DIY Doorbell face recognition with ZoneMinder

Published in

zmNinja

12 min readApr 7, 2019

Note: Early 2020: I’ve switched to the EZVIZ DB1. I find it to be a better built door bell, and it doesn’t lock up under the same conditions as dbell.

Note: Oct 8, 2019: A public CVE was recently filed here about certain vulnerabilities related to an old version of dbell. As far as I know, this does not affect recent dbell systems like the HDx2 which I have. The vulnerabilties reported by the CVE disclosure don’t apply to this model — as I had done similar tests when I first bought it and repeated it after the CVE was published. Note that I don’t have a smart relay for a door lock. I did the vulnerability tests on the login page. That being said, I don’t trust any small company with security unless they are very specialized. I’ve blocked dbell’s P2P system on my firewall a long time ago and don’t allow any external traffic to hit the bell. I don’t use their push app too)

Note Sep 2019: The dbell can be affected by overheating if you are always streaming. My bell faces the sun and ZM is constantly streaming from it. During summer (May — Aug), the combination of the sun and streaming overheats the Application Processor (AP) and it shuts down every few days. The bell works (not part of the AP), but not the stream. The problem of course, is I can’t randomly change the bell position. Most bells are hardwired for specific locations at homes.
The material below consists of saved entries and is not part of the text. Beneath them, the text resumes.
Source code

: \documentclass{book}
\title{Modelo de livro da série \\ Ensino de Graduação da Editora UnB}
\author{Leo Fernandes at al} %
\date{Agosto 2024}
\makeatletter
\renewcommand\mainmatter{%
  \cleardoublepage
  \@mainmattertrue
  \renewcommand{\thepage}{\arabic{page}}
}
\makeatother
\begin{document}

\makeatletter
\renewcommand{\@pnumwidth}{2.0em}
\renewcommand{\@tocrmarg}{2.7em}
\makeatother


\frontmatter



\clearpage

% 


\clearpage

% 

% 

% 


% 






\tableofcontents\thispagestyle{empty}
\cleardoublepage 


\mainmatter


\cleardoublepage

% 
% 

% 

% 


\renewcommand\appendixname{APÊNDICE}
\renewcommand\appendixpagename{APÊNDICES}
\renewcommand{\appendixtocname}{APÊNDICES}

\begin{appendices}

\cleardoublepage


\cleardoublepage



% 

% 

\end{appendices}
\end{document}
For those who have been following my work, I developed a machine learning server for ZoneMinder. A lot of users have since installed it and have posted many interesting object detection use-cases. Some time ago, I added Face Recognition to it as well (full chops to Adam Geitgey’s face recognition module to make it so easy to use) but had a predicament — all my (8+) cameras in my house are overhead cameras and Adam’s library (actually Dlib’s face recognition library that Adam uses) doesn’t quite work with overhead faces (face landmarks are not found).
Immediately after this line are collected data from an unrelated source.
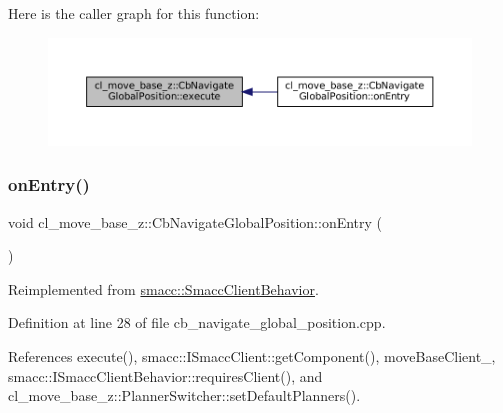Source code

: Here is the caller graph for this function\+:
\nopagebreak
\begin{figure}[H]
\begin{center}
\leavevmode
\includegraphics[width=350pt]{classcl__move__base__z_1_1CbNavigateGlobalPosition_a0b8525ea9e4388b27cb1f9b1e06a3b63_icgraph}
\end{center}
\end{figure}
\mbox{\label{classcl__move__base__z_1_1CbNavigateGlobalPosition_a66d8b0555ef2945bc108dcd5171be292}} 
\subsubsection{\texorpdfstring{on\+Entry()}{onEntry()}}
{\footnotesize\ttfamily void cl\+\_\+move\+\_\+base\+\_\+z\+::\+Cb\+Navigate\+Global\+Position\+::on\+Entry (\begin{DoxyParamCaption}{ }\end{DoxyParamCaption})\hspace{0.3cm}{\ttfamily [virtual]}}



Reimplemented from \hyperlink{classsmacc_1_1SmaccClientBehavior_ad5d3e1f1697c3cfe66c94cadba948493}{smacc\+::\+Smacc\+Client\+Behavior}.



Definition at line 28 of file cb\+\_\+navigate\+\_\+global\+\_\+position.\+cpp.



References execute(), smacc\+::\+I\+Smacc\+Client\+::get\+Component(), move\+Base\+Client\+\_\+, smacc\+::\+I\+Smacc\+Client\+Behavior\+::requires\+Client(), and cl\+\_\+move\+\_\+base\+\_\+z\+::\+Planner\+Switcher\+::set\+Default\+Planners().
The Quest for a Door Bell Camera

So I embarked on finding a doorbell camera. The requirements were:

Needs to have RTSP (un-encrypted) and always streaming (we need this for ZoneMinder to read from it)
Should NOT stream via their cloud. I don’t want my home images going through anyone’s cloud that I cannot audit.
Needs to be able to run off existing 2 wire doorbell systems

The 2nd requirement filters out many vendors (Nest, Ring, etc.) while the first one filters out even more. Long story short, I zeroed in on two:

DoorBird, a German company
dbell, a Canadian company

I reached out to both, letting them know I am a ZoneMinder developer and wanted to use their bell so I could hook my system up. DoorBird responded within 24 hours and told me about how I could sign up to get a demo unit at 50% of their cost. This was welcome, because their bell is $350! I wrote back to DoorBird about how I go about doing that, but it took them a while to respond, so in the meantime, I contacted dbell via email.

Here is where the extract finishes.